Exactly the lines from the one holding "- ✅ Professional design" through the final line of the data are wanted, copied as written.

Supplied material:
*** Begin section ***

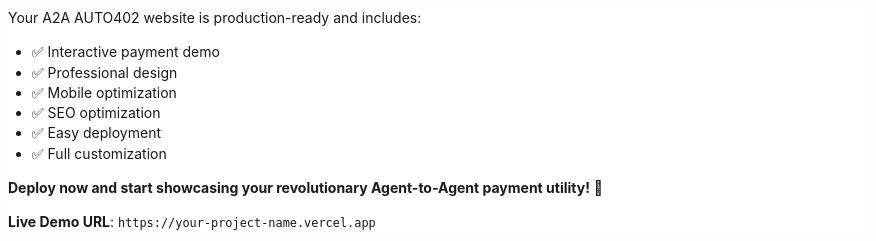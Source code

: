 Your A2A AUTO402 website is production-ready and includes:
- ✅ Interactive payment demo
- ✅ Professional design
- ✅ Mobile optimization
- ✅ SEO optimization
- ✅ Easy deployment
- ✅ Full customization

**Deploy now and start showcasing your revolutionary Agent-to-Agent payment utility!** 🚀

**Live Demo URL**: `https://your-project-name.vercel.app`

*** End section ***

The answer:
- ✅ Professional design
- ✅ Mobile optimization
- ✅ SEO optimization
- ✅ Easy deployment
- ✅ Full customization

**Deploy now and start showcasing your revolutionary Agent-to-Agent payment utility!** 🚀

**Live Demo URL**: `https://your-project-name.vercel.app`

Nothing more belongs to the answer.